Marks uncertain positions of non-A residues in ninetails output data.
Source:R/ninetails_data_postprocessing_functions.R
correct_residue_data.RdAnnotates each non-A residue position with a quality flag
(qc_pos) indicating whether the position is likely genuine
("Y") or a potential nanopolish segmentation artefact
("N"). The assessment is based on quantile thresholds of
poly(A) tail length, modal non-A position per transcript, and
optional species-specific whitelists of transcripts with A-rich
3' UTRs.
Usage
correct_residue_data(
class_data,
residue_data,
grouping_factor = NULL,
transcript_column,
ref = NULL
)Arguments
- class_data
Data frame or tibble containing read_classes predictions from the ninetails pipeline.
- residue_data
Data frame or tibble containing non-A residue predictions from the ninetails pipeline.
- grouping_factor
Character string or
NULL(default). A grouping variable (e.g."sample_name","group").- transcript_column
Character string. Name of the column containing transcript identifiers (e.g.
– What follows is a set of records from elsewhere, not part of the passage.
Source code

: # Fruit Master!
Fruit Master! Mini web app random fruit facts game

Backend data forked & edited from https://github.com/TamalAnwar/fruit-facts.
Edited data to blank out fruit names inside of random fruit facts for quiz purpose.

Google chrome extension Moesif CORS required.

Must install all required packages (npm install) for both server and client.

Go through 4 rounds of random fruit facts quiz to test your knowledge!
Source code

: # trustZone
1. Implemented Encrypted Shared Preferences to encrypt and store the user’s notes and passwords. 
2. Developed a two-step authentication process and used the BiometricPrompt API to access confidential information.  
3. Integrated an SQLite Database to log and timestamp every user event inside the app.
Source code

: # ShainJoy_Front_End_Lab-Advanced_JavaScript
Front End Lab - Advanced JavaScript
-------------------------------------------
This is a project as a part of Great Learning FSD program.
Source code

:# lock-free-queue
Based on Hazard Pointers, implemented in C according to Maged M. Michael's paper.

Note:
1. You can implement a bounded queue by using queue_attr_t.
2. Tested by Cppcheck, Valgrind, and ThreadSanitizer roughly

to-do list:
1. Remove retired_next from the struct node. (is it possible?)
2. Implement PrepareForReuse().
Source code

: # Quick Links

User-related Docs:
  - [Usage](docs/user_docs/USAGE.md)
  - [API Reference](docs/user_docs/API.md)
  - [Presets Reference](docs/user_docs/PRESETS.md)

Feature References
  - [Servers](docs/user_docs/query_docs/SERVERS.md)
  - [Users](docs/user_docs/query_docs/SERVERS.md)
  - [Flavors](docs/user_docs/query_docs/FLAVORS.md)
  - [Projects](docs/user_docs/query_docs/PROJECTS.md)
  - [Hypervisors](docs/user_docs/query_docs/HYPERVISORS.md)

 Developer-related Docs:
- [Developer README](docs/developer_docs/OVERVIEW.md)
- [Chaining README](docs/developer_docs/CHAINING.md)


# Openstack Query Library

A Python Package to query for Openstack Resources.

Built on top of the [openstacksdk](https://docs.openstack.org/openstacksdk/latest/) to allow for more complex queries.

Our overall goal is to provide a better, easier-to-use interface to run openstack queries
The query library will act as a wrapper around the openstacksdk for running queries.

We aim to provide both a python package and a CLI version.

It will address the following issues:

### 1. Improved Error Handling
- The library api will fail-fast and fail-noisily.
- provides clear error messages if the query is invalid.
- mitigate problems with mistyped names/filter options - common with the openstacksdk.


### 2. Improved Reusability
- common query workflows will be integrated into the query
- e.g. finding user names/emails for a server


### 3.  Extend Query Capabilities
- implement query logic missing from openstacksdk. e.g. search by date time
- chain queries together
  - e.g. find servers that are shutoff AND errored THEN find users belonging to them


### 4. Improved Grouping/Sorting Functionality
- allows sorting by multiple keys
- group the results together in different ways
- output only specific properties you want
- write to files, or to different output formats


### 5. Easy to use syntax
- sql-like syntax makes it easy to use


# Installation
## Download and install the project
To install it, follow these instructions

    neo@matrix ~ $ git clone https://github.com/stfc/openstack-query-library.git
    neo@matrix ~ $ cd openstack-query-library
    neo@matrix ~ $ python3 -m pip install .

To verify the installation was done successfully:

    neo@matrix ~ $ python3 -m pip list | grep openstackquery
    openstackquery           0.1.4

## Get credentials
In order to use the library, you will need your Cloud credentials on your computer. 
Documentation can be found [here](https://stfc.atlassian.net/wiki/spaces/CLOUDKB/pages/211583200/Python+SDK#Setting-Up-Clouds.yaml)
"ensembl_transcript_id_short").- ref
Character string, character vector, or
NULL(default). Whitelist of transcripts with hybrid tails. Built-in options:"athaliana"Arabidopsis thaliana
"hsapiens"Homo sapiens
"mmusculus"Mus musculus
"scerevisiae"Saccharomyces cerevisiae
"celegans"Caenorhabditis elegans
"tbrucei"Trypanosoma brucei
A custom character vector of transcript IDs may also be provided. Must be consistent with the content of
transcript_column.
Value
A tibble based on residue_data with the following
additional columns:
- mode_pos
Integer. Most frequent non-A position reported for the transcript.
- mode_len
Integer. Most frequent tail length reported for the transcript.
- seg_err_quart
Numeric. 0.05 quantile of tail length for the transcript.
- qc_pos
Character. Quality flag:
"Y"for likely genuine,"N"for ambiguous.- pos_err_quart
Numeric. 0.05 quantile of non-A position for the transcript and prediction type.
- count_nonA
Integer. Number of non-A-containing reads for the transcript.
- count
Integer. Total number of reads for the transcript.
Details
Nanopolish segmentation can misidentify nucleotides from A-rich 3' UTR regions as part of the poly(A) tail. For such transcripts, a peak of non-A positions accumulates near the transcript body. This function flags those positions as ambiguous using a combination of:
The modal position of non-A residues per transcript.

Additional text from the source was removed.